> ACTIVITY
Without the pictures, output the lines of the material from the very first through the one that holds "L'autre camp, quant".
---
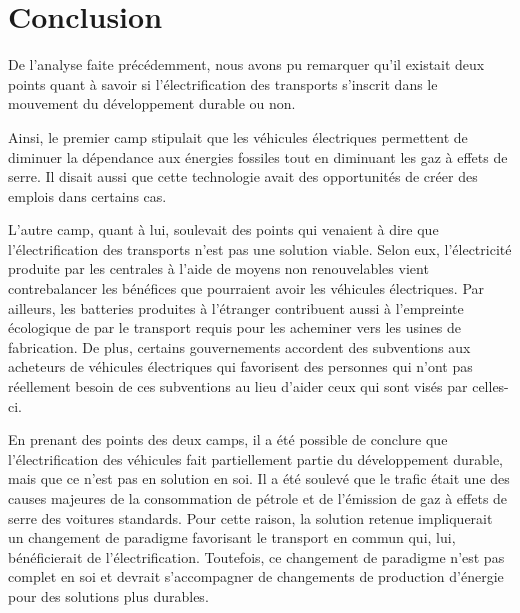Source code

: 
\chapter{Conclusion}

De l'analyse faite précédemment, nous avons pu remarquer qu'il existait deux points quant à savoir si l'électrification des transports s'inscrit dans le mouvement du développement durable ou non. 

Ainsi, le premier camp stipulait que les véhicules électriques permettent de diminuer la dépendance aux énergies fossiles tout en diminuant les gaz à effets de serre.
Il disait aussi que cette technologie avait des opportunités de créer des emplois dans certains cas.

L'autre camp, quant à lui, soulevait des points qui venaient à dire que l'électrification des transports n'est pas une solution viable. Selon eux, l'électricité produite par les centrales à l'aide de moyens non renouvelables vient contrebalancer les bénéfices que pourraient avoir les véhicules électriques. Par ailleurs, les batteries produites à l'étranger contribuent aussi à l'empreinte écologique de par le transport requis pour les acheminer vers les usines de fabrication. De plus, certains gouvernements accordent des subventions aux acheteurs de véhicules électriques qui favorisent des personnes qui n'ont pas réellement besoin de ces subventions au lieu d'aider ceux qui sont visés par celles-ci.

En prenant des points des deux camps, il a été possible de conclure que l'électrification des véhicules fait partiellement partie du développement durable, mais que ce n'est pas en solution en soi. Il a été soulevé que le trafic était une des causes majeures de la consommation de pétrole et de l'émission de gaz à effets de serre des voitures standards. Pour cette raison, la solution retenue impliquerait un changement de paradigme favorisant le transport en commun qui, lui, bénéficierait de l'électrification. Toutefois, ce changement de paradigme n'est pas complet en soi et devrait s'accompagner de changements de production d'énergie pour des solutions plus durables.
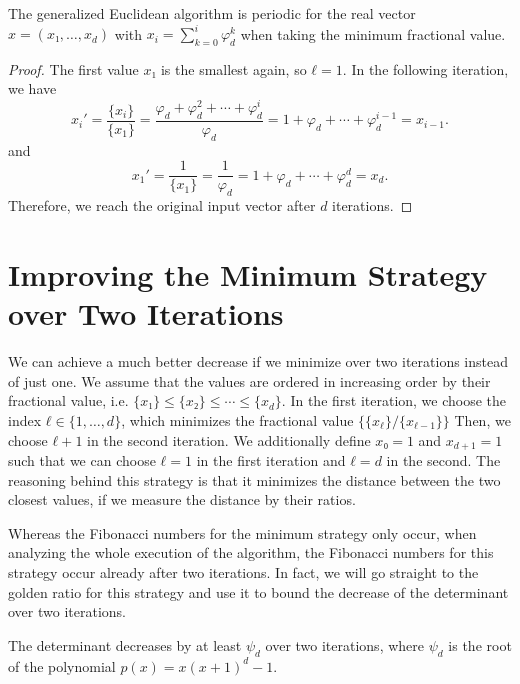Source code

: \begin{theorem}
  The generalized Euclidean algorithm is periodic for the real vector $x = (x₁, …, x_d)$
  with $x_i = \sum_{k=0}^i φ_d^k$ when taking the minimum fractional value.
\end{theorem}

\begin{proof}
  The first value $x₁$ is the smallest again, so $ℓ = 1$.
  In the following iteration, we have
  \[
    x_i' = \frac{\{x_i\}}{\{x_1\}} = \frac{φ_d + φ_d^2 + ⋯ + φ_d^i}{φ_d} = 1 + φ_d + ⋯ + φ_d^{i-1} = x_{i-1}.
  \]
  and
  \[
    x_1' = \frac{1}{\{x_1\}} = \frac{1}{φ_d} = 1 + φ_d + ⋯ + φ_d^d = x_d.
  \]
  Therefore, we reach the original input vector after $d$ iterations.
\end{proof}


\section{Improving the Minimum Strategy over Two Iterations}

We can achieve a much better decrease if we minimize over two iterations instead of just one.
We assume that the values are ordered in increasing order by their fractional
value, i.e. $\{x₁\} ≤ \{x₂\} ≤ ⋯ ≤ \{x_d\}$.
In the first iteration, we choose the index $ℓ ∈ \{1, …, d\}$,
which minimizes the fractional value $\{\{x_ℓ\}/\{x_{ℓ-1}\}\}$
Then, we choose $ℓ + 1$ in the second iteration.
We additionally define $x₀ = 1$ and $x_{d+1} = 1$ such that we can choose $ℓ = 1$ in the first iteration and $ℓ = d$ in the second.
The reasoning behind this strategy is that it minimizes the distance between the two closest values,
if we measure the distance by their ratios.

Whereas the Fibonacci numbers for the minimum strategy only occur,
when analyzing the whole execution of the algorithm,
the Fibonacci numbers for this strategy occur already after two iterations.
In fact, we will go straight to the golden ratio for this strategy and use it
to bound the decrease of the determinant over two iterations.

\begin{theorem}
  The determinant decreases by at least $ψ_d$ over two iterations,
  where $ψ_d$ is the root of the polynomial $p(x) = x(x+1)^d - 1$.
\end{theorem}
---
> RESULT FOR THIS TASK
Source code

: 
\chapter{Conclusion}

De l'analyse faite précédemment, nous avons pu remarquer qu'il existait deux points quant à savoir si l'électrification des transports s'inscrit dans le mouvement du développement durable ou non. 

Ainsi, le premier camp stipulait que les véhicules électriques permettent de diminuer la dépendance aux énergies fossiles tout en diminuant les gaz à effets de serre.
Il disait aussi que cette technologie avait des opportunités de créer des emplois dans certains cas.

L'autre camp, quant à lui, soulevait des points qui venaient à dire que l'électrification des transports n'est pas une solution viable. Selon eux, l'électricité produite par les centrales à l'aide de moyens non renouvelables vient contrebalancer les bénéfices que pourraient avoir les véhicules électriques. Par ailleurs, les batteries produites à l'étranger contribuent aussi à l'empreinte écologique de par le transport requis pour les acheminer vers les usines de fabrication. De plus, certains gouvernements accordent des subventions aux acheteurs de véhicules électriques qui favorisent des personnes qui n'ont pas réellement besoin de ces subventions au lieu d'aider ceux qui sont visés par celles-ci.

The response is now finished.